Global executions hit 44-year high as 2,707 people put to death in 2025

At least 2,707 people were executed in 2025, with additional undocumented executions in China and potential thousands killed during Iranian protests in January 2026.
Six people executed per day, many in expedited trials based on tortured confessions.
Iran's use of capital punishment as a tool of political repression following conflict and mass protests.

Iran executed 2,159 people in 2025, using capital punishment as repression tool following political unrest and the 12-day conflict with Israel. Saudi Arabia recorded 356 executions, with 67% for drug trafficking, predominantly affecting foreign nationals from Egypt, Nigeria, and Pakistan.

  • 2,707 people executed globally in 2025, a 78% increase from 2024
  • Iran executed 2,159 people; Saudi Arabia executed 356, mostly for drug trafficking
  • Executions concentrated in just 17 countries; China's undocumented executions likely number in the thousands
  • Documented violations include public executions, juvenile executions, torture-extracted confessions, and trials without due process

At least 2,707 executions were recorded globally in 2025, a 78% increase from 2024, with Iran and Saudi Arabia accounting for the majority.

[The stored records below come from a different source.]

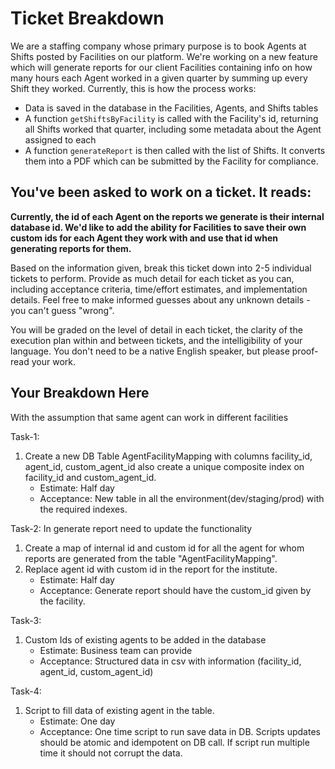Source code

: # Ticket Breakdown
We are a staffing company whose primary purpose is to book Agents at Shifts posted by Facilities on our platform. We're working on a new feature which will generate reports for our client Facilities containing info on how many hours each Agent worked in a given quarter by summing up every Shift they worked. Currently, this is how the process works:

- Data is saved in the database in the Facilities, Agents, and Shifts tables
- A function `getShiftsByFacility` is called with the Facility's id, returning all Shifts worked that quarter, including some metadata about the Agent assigned to each
- A function `generateReport` is then called with the list of Shifts. It converts them into a PDF which can be submitted by the Facility for compliance.

## You've been asked to work on a ticket. It reads:

**Currently, the id of each Agent on the reports we generate is their internal database id. We'd like to add the ability for Facilities to save their own custom ids for each Agent they work with and use that id when generating reports for them.**


Based on the information given, break this ticket down into 2-5 individual tickets to perform. Provide as much detail for each ticket as you can, including acceptance criteria, time/effort estimates, and implementation details. Feel free to make informed guesses about any unknown details - you can't guess "wrong".


You will be graded on the level of detail in each ticket, the clarity of the execution plan within and between tickets, and the intelligibility of your language. You don't need to be a native English speaker, but please proof-read your work.

## Your Breakdown Here

With the assumption that same agent can work in different facilities

Task-1:
1. Create a new DB Table AgentFacilityMapping with columns facility_id, agent_id, custom_agent_id also create a unique composite index on facility_id and custom_agent_id. 
   - Estimate: Half day
   - Acceptance: New table in all the environment(dev/staging/prod) with the required indexes.

Task-2:
In generate report need to update the functionality
1. Create a map of internal id and custom id for all the agent for whom reports are generated from the table "AgentFacilityMapping".
2. Replace agent id with custom id in the report for the institute. 
   - Estimate: Half day
   - Acceptance: Generate report should have the custom_id given by the facility.

Task-3:
1. Custom Ids of existing agents to be added in the database
   - Estimate: Business team can provide
   - Acceptance: Structured data in csv with information (facility_id, agent_id, custom_agent_id)

Task-4:
1. Script to fill data of existing agent in the table.
   - Estimate: One day
   - Acceptance: One time script to run save data in DB. Scripts updates should be atomic and idempotent on DB call. If script run multiple time it should not corrupt the data.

Amnesty International warns the spike reflects intensified state repression under security pretexts.

The numbers arrived quietly in May 2026, compiled by researchers at Amnesty International who had spent months documenting state killings across the globe. At least 2,707 people were executed in 2025—a 78 percent jump from the 1,518 recorded the year before. It was the highest annual toll since 1981, and it told a story about which governments had decided that death was the answer to their problems.

The executions were not evenly distributed. Just seventeen countries accounted for all of them. Iran and Saudi Arabia dominated the list, followed by Iraq, North Korea, Yemen, Vietnam, the United States, Egypt, Singapore, and Kuwait. But even this accounting was incomplete. China, which Amnesty International believes executes thousands annually for crimes ranging from drug trafficking to corruption to alleged threats against the state, does not publish those figures. The real global number was almost certainly far higher.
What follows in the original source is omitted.